As an eight-year-old in the 60s, two magical things coincided for Fairy Meadow’s Kerry Butt.
She became one of the first girls on the block to receive a Barbie doll, sent to her from an aunt in America, and her persistent efforts to master the craft of knitting as a left-hander finally paid off.
“I used my first finished item – a little wool oblong – as a scarf for my Barbie,” she recalls with a laugh.
Kerry was finally a member of the knitting dynasty she had been born into.
“Everybody knitted in my family – my mother, my sister, cousins, and aunts but it was my two grandmothers, both good knitters, who never gave up on me when I struggled to learn,” she says.
“My maternal grandmother tried to teach me by sitting next to me in front of a mirror in the hope it would turn the image around in my brain, but that flopped.

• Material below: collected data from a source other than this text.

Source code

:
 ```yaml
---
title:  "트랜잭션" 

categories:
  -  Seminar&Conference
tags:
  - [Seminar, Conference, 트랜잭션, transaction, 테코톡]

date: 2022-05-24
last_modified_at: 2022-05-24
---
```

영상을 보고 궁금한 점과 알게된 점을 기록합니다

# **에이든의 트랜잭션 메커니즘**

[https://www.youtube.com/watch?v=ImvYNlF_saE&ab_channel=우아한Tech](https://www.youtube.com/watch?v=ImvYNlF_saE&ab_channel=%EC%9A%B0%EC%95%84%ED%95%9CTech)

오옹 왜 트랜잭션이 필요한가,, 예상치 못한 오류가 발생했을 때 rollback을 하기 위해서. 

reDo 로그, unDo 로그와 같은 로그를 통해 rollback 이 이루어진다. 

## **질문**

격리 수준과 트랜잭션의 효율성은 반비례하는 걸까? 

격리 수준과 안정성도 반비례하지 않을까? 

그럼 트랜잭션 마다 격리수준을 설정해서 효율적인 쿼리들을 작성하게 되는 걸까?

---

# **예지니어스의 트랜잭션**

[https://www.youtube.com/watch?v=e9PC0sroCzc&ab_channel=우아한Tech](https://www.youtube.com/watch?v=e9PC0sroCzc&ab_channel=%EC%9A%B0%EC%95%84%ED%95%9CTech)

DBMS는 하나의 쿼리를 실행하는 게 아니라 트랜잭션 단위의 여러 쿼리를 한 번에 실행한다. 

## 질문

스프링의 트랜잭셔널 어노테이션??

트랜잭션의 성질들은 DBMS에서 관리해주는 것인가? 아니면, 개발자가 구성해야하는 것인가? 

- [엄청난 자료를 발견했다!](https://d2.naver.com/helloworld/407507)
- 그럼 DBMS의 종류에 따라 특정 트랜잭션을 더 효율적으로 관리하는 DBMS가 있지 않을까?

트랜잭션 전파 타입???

“In the end, I just worked it out myself – but unlike most lefties, I remained true to my dominant hand.”
At 65, Kerry is now one of the most proficient knitters in Australia with wins at several agricultural shows including Kiama and Albion Park. She also took out first prize at the Australian Sheep and Wool Show in Bendigo in 2009 with a circular cardigan.
Kerry, a retired nurse, estimates she knits about 60 hours a week which includes group sessions with Port Pearlers who meet monthly at Port Kembla’s Red Point Arts Centre, where much of her work is for sale.
She has also taught many lefties to knit without tears.
“I follow the simple but effective method that worked for me – I give them instruction and let them work it out. It is so much easier when you have somebody who has gone through that same frustrating process,” she says.
Knitting is Kerry’s meditation, and she believes she is a better person for it.
“We often joke in knitting circles that we knit because stabbing people is illegal, and it’s true in a way because it puts you in a peaceful zone.”
When asked about the maddest thing she has ever knitted, Kerry nominated the purple bra and panties she wrapped around a telegraph pole at Belmore Basin to promote a knitting event in Wollongong’s old courthouse.
“It was a seaside barbecue theme so I also knitted a few mushrooms to go with the prawns and kebabs, knitted by the other ladies.”
After nearly 60 years, Kerry has hundreds of knitting needles but the ones which hold most sentimental value are the two sets displayed in a box in her lounge room.
“They are made of steel and tortoise shell, and belonged to my paternal grandmother, Thelma Clarke, who was knitting well before plastic was developed,” she says.
“Both nannas were wonderful, but Thelma was more of a mentor. She was amazing in that she never worked with a pattern, and whenever I think of her, I see those needles going 10 to the dozen.”